Ne pas se cacher derrière son petit doigt
On sait que le jour de l’annonce par son conseil d’administration de l’octroi du prêt à la Tunisie, le FMI publiera un communiqué où il révélera les tenants et les aboutissants de l’accord avec l’Etat tunisien, et ce jour-là, la présidence de la république et la primature ne pourront plus se cacher derrière leur petit doigt ou raconter des fables aux Tunisiens, lesquels ne manqueront pas de leur demander des comptes, d’autant plus que d’ici là, on s’attend à une détérioration de la situation sociale déjà tendue.
Autant donc s’armer de courage, assumer ses responsabilités et faire banco, en jouant cartes sur table et, surtout, en mettant toutes les parties devant leurs responsabilités, y compris – et surtout – l’UGTT, dont la responsabilité dans la détérioration de la situation générale dans le pays n’est pas suffisamment mise en évidence, tout le monde faisant la carpette devant son tonitruant secrétaire général Noureddine Taboubi, par lâcheté ou par opportunisme «politichien».

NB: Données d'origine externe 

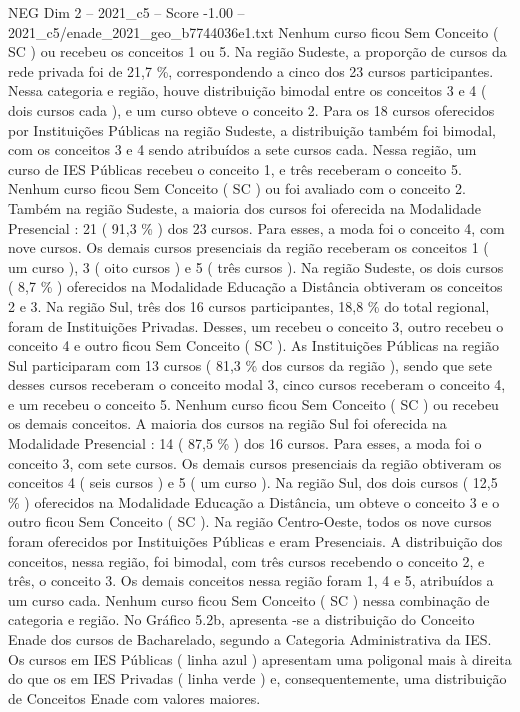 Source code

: \begin{textsample}{NEG Dim 2 – 2021\_c5 – Score -1.00 – 2021\_c5/enade\_2021\_geo\_b7744036e1.txt}
Nenhum curso ficou Sem Conceito ( SC ) ou recebeu os conceitos 1 ou 5.
Na região Sudeste, a proporção de cursos da rede privada foi de 21,7 \%, correspondendo a cinco dos 23 cursos participantes.
Nessa categoria e região, houve distribuição bimodal entre os conceitos 3 e 4 ( dois cursos cada ), e um curso obteve o conceito 2.
Para os 18 cursos oferecidos por Instituições Públicas na região Sudeste, a distribuição também foi bimodal, com os conceitos 3 e 4 sendo atribuídos a sete cursos cada.
Nessa região, um curso de IES Públicas recebeu o conceito 1, e três receberam o conceito 5.
Nenhum curso ficou Sem Conceito ( SC ) ou foi avaliado com o conceito 2.
Também na região Sudeste, a maioria dos cursos foi oferecida na Modalidade Presencial : 21 ( 91,3 \% ) dos 23 cursos.
Para esses, a moda foi o conceito 4, com nove cursos.
Os demais cursos presenciais da região receberam os conceitos 1 ( um curso ), 3 ( oito cursos ) e 5 ( três cursos ).
Na região Sudeste, os dois cursos ( 8,7 \% ) oferecidos na Modalidade Educação a Distância obtiveram os conceitos 2 e 3.
Na região Sul, três dos 16 cursos participantes, 18,8 \% do total regional, foram de Instituições Privadas.
Desses, um recebeu o conceito 3, outro recebeu o conceito 4 e outro ficou Sem Conceito ( SC ).
As Instituições Públicas na região Sul participaram com 13 cursos ( 81,3 \% dos cursos da região ), sendo que sete desses cursos receberam o conceito modal 3, cinco cursos receberam o conceito 4, e um recebeu o conceito 5.
Nenhum curso ficou Sem Conceito ( SC ) ou recebeu os demais conceitos.
A maioria dos cursos na região Sul foi oferecida na Modalidade Presencial : 14 ( 87,5 \% ) dos 16 cursos.
Para esses, a moda foi o conceito 3, com sete cursos.
Os demais cursos presenciais da região obtiveram os conceitos 4 ( seis cursos ) e 5 ( um curso ).
Na região Sul, dos dois cursos ( 12,5 \% ) oferecidos na Modalidade Educação a Distância, um obteve o conceito 3 e o outro ficou Sem Conceito ( SC ).
Na região Centro-Oeste, todos os nove cursos foram oferecidos por Instituições Públicas e eram Presenciais.
A distribuição dos conceitos, nessa região, foi bimodal, com três cursos recebendo o conceito 2, e três, o conceito 3.
Os demais conceitos nessa região foram 1, 4 e 5, atribuídos a um curso cada.
Nenhum curso ficou Sem Conceito ( SC ) nessa combinação de categoria e região.
No Gráfico 5.2b, apresenta -se a distribuição do Conceito Enade dos cursos de Bacharelado, segundo a Categoria Administrativa da IES.
Os cursos em IES Públicas ( linha azul ) apresentam uma poligonal mais à direita do que os em IES Privadas ( linha verde ) e, consequentemente, uma distribuição de Conceitos Enade com valores maiores.

\end{textsample}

Bien sûr, l’Etat tunisien s’est engagé auprès de ses bailleurs de fonds à réduire la masse salariale dans la fonction publique. Il s’est aussi engagé à réduire progressivement la compensation des produits de première nécessité. Il s’est également engagé à privatiser certaines entreprises publiques en difficulté, notamment celles opérant dans des secteurs non concurrentiels. On devine, par ailleurs, qu’il s’est engagé à réduire les dépenses de l’Etat, à mettre fin aux recrutements dans certains secteurs et autres sujets sur lesquels il peut glaner quelques points pour réduire son déficit budgétaire en train d’exploser. Autant donc le dire clairement, sans dérobades inutiles ni contorsions discursives, et se préparer à remédier aux impacts dévastateurs de telles décisions sur les catégories les plus exposées.

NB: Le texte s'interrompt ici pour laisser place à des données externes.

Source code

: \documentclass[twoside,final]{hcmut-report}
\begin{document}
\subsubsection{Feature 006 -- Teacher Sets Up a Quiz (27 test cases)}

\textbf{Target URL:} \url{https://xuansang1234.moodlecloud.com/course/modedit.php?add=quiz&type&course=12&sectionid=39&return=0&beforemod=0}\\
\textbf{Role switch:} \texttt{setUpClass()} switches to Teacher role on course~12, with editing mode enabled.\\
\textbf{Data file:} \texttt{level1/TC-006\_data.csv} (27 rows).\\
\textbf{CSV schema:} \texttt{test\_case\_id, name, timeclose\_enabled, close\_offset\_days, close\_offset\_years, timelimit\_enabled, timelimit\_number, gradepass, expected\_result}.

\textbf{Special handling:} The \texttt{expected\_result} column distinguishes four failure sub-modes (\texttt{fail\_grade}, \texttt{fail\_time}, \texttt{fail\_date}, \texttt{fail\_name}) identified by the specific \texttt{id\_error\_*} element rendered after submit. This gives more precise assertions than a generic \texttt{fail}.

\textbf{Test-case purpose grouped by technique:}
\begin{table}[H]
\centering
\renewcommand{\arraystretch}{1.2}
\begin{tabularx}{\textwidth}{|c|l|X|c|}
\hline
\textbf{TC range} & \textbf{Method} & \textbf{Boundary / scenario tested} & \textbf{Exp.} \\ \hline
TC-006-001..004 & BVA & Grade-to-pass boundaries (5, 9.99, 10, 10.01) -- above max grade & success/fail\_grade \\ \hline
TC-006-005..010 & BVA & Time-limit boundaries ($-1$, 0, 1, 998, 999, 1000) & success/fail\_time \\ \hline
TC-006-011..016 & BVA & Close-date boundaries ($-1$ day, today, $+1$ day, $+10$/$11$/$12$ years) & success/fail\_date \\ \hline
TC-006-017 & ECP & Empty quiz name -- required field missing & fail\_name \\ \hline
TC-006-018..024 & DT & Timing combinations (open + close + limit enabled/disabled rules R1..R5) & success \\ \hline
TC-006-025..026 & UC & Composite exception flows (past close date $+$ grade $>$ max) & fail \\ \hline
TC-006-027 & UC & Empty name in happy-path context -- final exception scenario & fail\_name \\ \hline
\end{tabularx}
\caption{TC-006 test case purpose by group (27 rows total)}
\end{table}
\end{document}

Le fardeau doit être partagé par tous
«On ne fait pas d’omelette sans casser des œufs», dirait l’autre. Mais un gouvernement responsable sait trouver les mots qu’il faut pour convaincre, mais aussi inventer des mesures correctives pour que le fardeau soit au final porté par tout le monde, sans exception, y compris, surtout, ceux qui ont profité depuis un demi-siècle des facilités et générosités d’un Etat servile pour amasser d’énormes fortunes pour eux et pour leurs progénitures.
Bien sûr, tout cela nécessite une ingénierie financière très fine qui consiste à faire payer le moins possible aux plus démunis et le plus possible aux plus nantis dans un souci de justice sociale, le but étant d’éviter une explosion dont tout le monde payera les frais, et surtout ceux qui ont le plus à perdre.